» **TASK BRIEF**: Which lines have the string "RoleInfo"? Copy all of them from the entries below.

---------- INFORMATION SUPPLIED ----------

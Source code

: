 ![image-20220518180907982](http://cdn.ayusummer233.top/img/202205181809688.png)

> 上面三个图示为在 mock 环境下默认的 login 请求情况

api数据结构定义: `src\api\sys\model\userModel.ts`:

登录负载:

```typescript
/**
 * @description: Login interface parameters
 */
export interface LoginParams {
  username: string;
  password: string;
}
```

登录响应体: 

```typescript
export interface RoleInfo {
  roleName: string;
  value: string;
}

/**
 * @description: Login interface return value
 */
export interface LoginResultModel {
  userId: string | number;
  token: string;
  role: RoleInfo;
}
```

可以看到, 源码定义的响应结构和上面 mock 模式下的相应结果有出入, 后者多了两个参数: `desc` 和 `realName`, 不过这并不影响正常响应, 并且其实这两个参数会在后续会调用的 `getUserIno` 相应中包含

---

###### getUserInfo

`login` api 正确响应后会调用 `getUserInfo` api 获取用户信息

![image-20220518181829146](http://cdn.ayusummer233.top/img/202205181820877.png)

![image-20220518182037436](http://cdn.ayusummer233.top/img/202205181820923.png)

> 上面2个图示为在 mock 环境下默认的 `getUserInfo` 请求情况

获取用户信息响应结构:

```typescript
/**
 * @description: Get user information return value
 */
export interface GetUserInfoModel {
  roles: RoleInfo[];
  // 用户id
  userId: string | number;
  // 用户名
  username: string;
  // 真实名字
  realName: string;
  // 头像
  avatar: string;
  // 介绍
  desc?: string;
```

----------
---------- INFORMATION SUPPLIED ----------

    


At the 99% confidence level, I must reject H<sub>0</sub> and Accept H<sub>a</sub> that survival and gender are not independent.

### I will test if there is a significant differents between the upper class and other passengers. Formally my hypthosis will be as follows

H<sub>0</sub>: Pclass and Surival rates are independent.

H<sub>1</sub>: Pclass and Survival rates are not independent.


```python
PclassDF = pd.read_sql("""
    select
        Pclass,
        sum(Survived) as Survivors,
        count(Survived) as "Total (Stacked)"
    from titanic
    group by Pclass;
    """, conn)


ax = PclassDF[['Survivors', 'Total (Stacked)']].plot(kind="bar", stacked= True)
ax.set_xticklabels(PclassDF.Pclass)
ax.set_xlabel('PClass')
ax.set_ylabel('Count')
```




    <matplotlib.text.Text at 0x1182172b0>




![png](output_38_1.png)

----------

» **RESPONSE TO THIS EXERCISE**:
export interface RoleInfo {
  role: RoleInfo;
  roles: RoleInfo[];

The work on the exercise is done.